Ayant vécu ses 70 premières années cahin-caha en tentant d’oublier ses prénoms, il pensait être arrivé à une certaine sagesse. Et, comme son vernis culturel impressionnait ses voisins de palier plutôt incultes, il se prenait un peu pour « l’homo sapiens » du quartier.
Cependant, le poids des ans était là, et il avait de plus en plus besoin de sommeil, et de moins en moins de besoins sexuels.
On pouvait donc dire de lui, qu’il était en train de passer du stade « d’homo érectus », à celui « d’homo sapionce ».
 
Il savait que son espérance de vie s’amenuisait chaque jour (il comptait sur 20 ans maximum).

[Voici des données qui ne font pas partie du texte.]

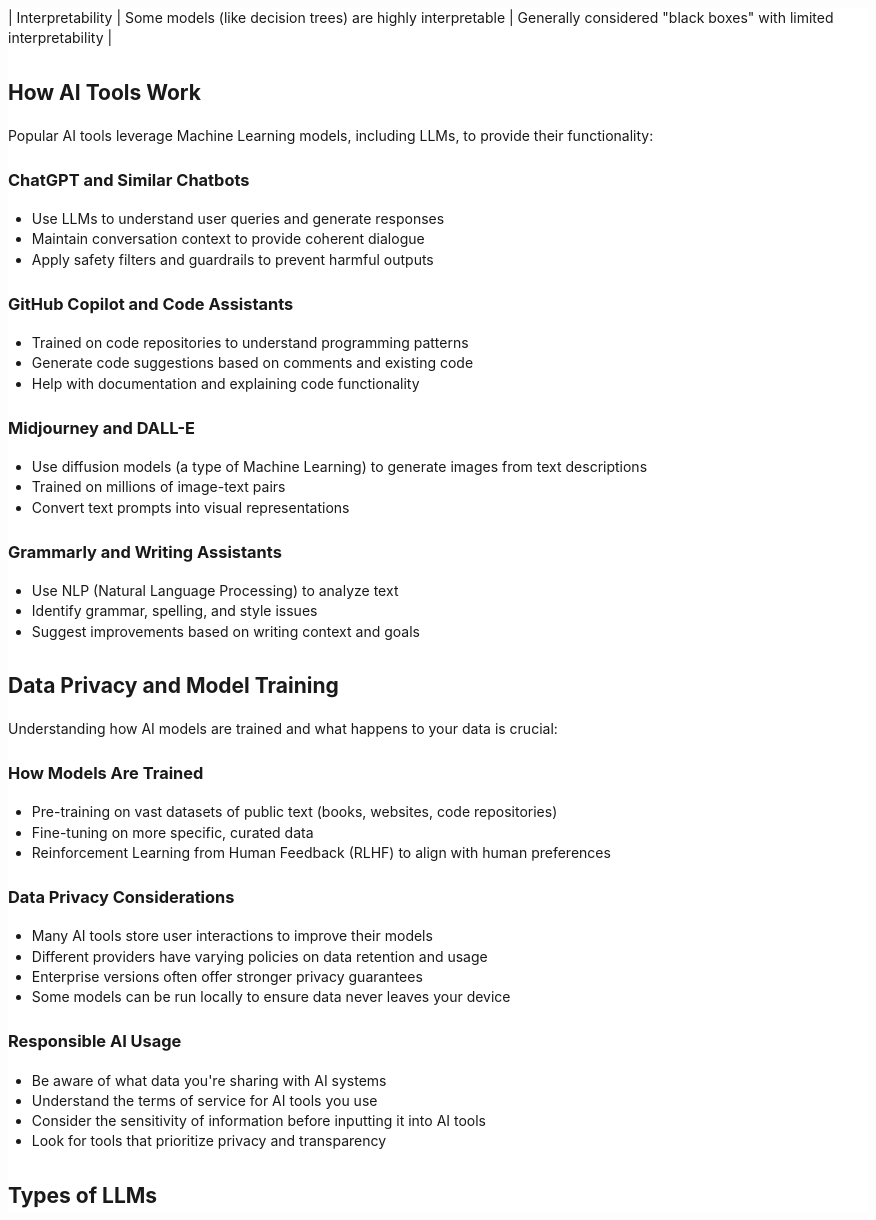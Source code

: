 | Interpretability | Some models (like decision trees) are highly interpretable | Generally considered "black boxes" with limited interpretability |

## How AI Tools Work

Popular AI tools leverage Machine Learning models, including LLMs, to provide their functionality:

### ChatGPT and Similar Chatbots
- Use LLMs to understand user queries and generate responses
- Maintain conversation context to provide coherent dialogue
- Apply safety filters and guardrails to prevent harmful outputs

### GitHub Copilot and Code Assistants
- Trained on code repositories to understand programming patterns
- Generate code suggestions based on comments and existing code
- Help with documentation and explaining code functionality

### Midjourney and DALL-E
- Use diffusion models (a type of Machine Learning) to generate images from text descriptions
- Trained on millions of image-text pairs
- Convert text prompts into visual representations

### Grammarly and Writing Assistants
- Use NLP (Natural Language Processing) to analyze text
- Identify grammar, spelling, and style issues
- Suggest improvements based on writing context and goals

## Data Privacy and Model Training

Understanding how AI models are trained and what happens to your data is crucial:

### How Models Are Trained
- Pre-training on vast datasets of public text (books, websites, code repositories)
- Fine-tuning on more specific, curated data
- Reinforcement Learning from Human Feedback (RLHF) to align with human preferences

### Data Privacy Considerations
- Many AI tools store user interactions to improve their models
- Different providers have varying policies on data retention and usage
- Enterprise versions often offer stronger privacy guarantees
- Some models can be run locally to ensure data never leaves your device

### Responsible AI Usage
- Be aware of what data you're sharing with AI systems
- Understand the terms of service for AI tools you use
- Consider the sensitivity of information before inputting it into AI tools
- Look for tools that prioritize privacy and transparency

## Types of LLMs
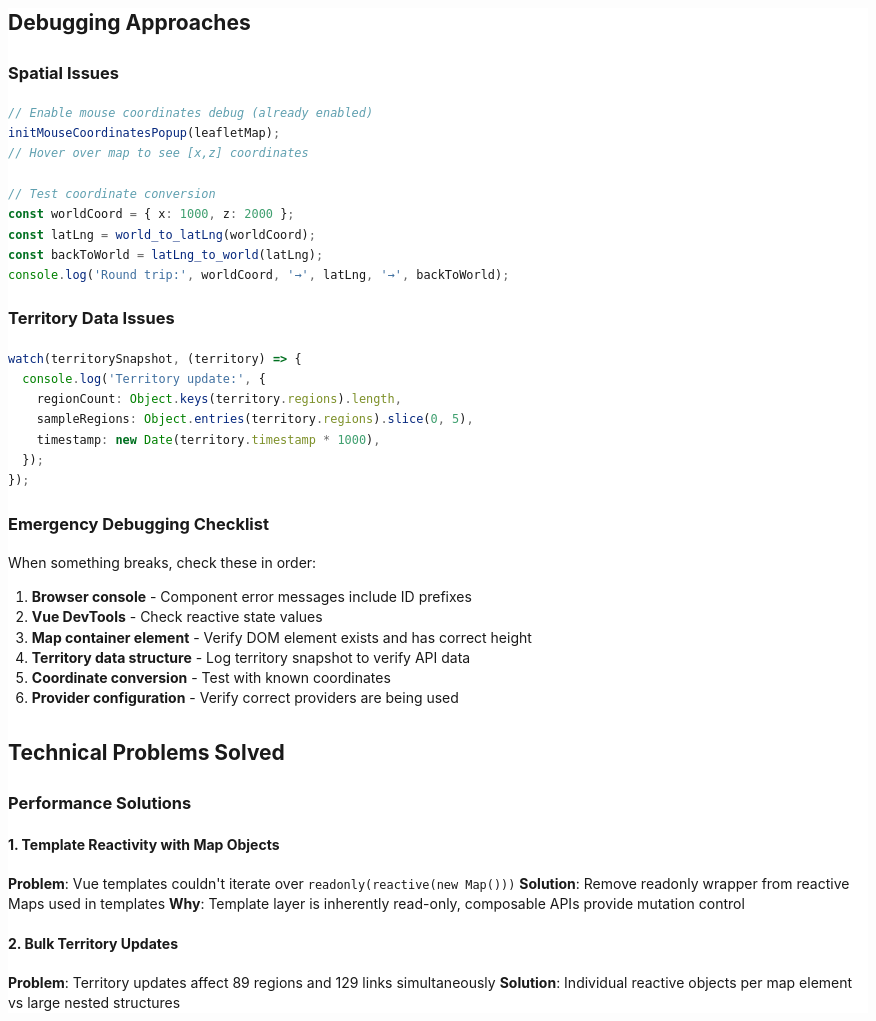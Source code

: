 ## Debugging Approaches

### Spatial Issues

```typescript
// Enable mouse coordinates debug (already enabled)
initMouseCoordinatesPopup(leafletMap);
// Hover over map to see [x,z] coordinates

// Test coordinate conversion
const worldCoord = { x: 1000, z: 2000 };
const latLng = world_to_latLng(worldCoord);
const backToWorld = latLng_to_world(latLng);
console.log('Round trip:', worldCoord, '→', latLng, '→', backToWorld);
```

### Territory Data Issues

```typescript
watch(territorySnapshot, (territory) => {
  console.log('Territory update:', {
    regionCount: Object.keys(territory.regions).length,
    sampleRegions: Object.entries(territory.regions).slice(0, 5),
    timestamp: new Date(territory.timestamp * 1000),
  });
});
```

### Emergency Debugging Checklist

When something breaks, check these in order:

1. **Browser console** - Component error messages include ID prefixes
2. **Vue DevTools** - Check reactive state values
3. **Map container element** - Verify DOM element exists and has correct height
4. **Territory data structure** - Log territory snapshot to verify API data
5. **Coordinate conversion** - Test with known coordinates
6. **Provider configuration** - Verify correct providers are being used

## Technical Problems Solved

### Performance Solutions

#### 1. Template Reactivity with Map Objects

**Problem**: Vue templates couldn't iterate over `readonly(reactive(new Map()))`
**Solution**: Remove readonly wrapper from reactive Maps used in templates
**Why**: Template layer is inherently read-only, composable APIs provide mutation control

#### 2. Bulk Territory Updates

**Problem**: Territory updates affect 89 regions and 129 links simultaneously
**Solution**: Individual reactive objects per map element vs large nested structures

Etant un être responsable et prévoyant, il avait décidé de préparer dès maintenant ses obsèques, afin d’être totalement prêt, le jour où la grande faucheuse lui couperait l’herbe sous les pieds, et l’enverrait rejoindre le club des mangeurs-de-pissenlits-par-la-racine.
 
Voilà pourquoi, Mr.CHAFANJON, avait rendez-vous ce jour là, au 2 de la rue des trépassés, avec Mr. Pierre QUEGUINER.